- WHAT THE TASK ASKS:
From the records below, print exactly the lines starting at the one containing "<tr><td>account_id</td><td>The AWS Account" and ending at the one containing "<tr><td>kaytu_resource_id</td><td>The unique ID", ends included, and nothing else.
== == ==
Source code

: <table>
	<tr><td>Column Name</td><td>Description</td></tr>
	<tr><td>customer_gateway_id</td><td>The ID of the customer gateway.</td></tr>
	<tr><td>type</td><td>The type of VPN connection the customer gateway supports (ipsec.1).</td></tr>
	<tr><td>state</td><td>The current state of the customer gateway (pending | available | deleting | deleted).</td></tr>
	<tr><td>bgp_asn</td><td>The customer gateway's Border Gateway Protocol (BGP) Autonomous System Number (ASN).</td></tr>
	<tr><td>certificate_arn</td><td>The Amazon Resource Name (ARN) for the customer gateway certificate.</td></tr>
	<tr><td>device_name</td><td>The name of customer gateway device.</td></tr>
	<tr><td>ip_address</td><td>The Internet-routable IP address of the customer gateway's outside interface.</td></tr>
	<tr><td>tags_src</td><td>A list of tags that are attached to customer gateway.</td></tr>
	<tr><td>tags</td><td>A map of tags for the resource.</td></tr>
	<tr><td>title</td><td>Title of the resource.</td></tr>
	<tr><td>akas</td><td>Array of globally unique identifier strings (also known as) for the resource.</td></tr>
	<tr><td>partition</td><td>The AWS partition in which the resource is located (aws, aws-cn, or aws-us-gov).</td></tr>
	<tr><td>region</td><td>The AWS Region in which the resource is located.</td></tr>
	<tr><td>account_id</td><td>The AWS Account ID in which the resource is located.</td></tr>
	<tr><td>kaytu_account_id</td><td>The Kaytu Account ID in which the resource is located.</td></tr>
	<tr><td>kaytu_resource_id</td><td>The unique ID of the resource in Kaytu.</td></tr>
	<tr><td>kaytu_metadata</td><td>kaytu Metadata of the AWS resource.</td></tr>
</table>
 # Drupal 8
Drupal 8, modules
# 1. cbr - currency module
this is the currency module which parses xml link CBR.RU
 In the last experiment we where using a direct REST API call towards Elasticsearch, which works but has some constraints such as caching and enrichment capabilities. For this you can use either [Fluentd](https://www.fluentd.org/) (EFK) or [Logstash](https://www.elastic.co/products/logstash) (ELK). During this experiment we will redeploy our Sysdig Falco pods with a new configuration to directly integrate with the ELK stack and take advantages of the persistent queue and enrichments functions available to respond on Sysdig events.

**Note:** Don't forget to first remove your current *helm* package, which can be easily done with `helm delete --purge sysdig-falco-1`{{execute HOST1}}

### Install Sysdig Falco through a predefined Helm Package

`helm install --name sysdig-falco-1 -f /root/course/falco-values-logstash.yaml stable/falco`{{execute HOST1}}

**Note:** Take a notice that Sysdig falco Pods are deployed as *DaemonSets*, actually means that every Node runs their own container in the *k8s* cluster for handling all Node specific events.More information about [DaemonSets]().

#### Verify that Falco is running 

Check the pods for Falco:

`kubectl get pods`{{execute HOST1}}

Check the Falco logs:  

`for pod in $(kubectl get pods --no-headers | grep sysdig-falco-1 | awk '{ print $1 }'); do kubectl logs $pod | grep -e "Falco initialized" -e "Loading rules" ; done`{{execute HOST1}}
== == ==
- TASK ANSWER:
	<tr><td>account_id</td><td>The AWS Account ID in which the resource is located.</td></tr>
	<tr><td>kaytu_account_id</td><td>The Kaytu Account ID in which the resource is located.</td></tr>
	<tr><td>kaytu_resource_id</td><td>The unique ID of the resource in Kaytu.</td></tr>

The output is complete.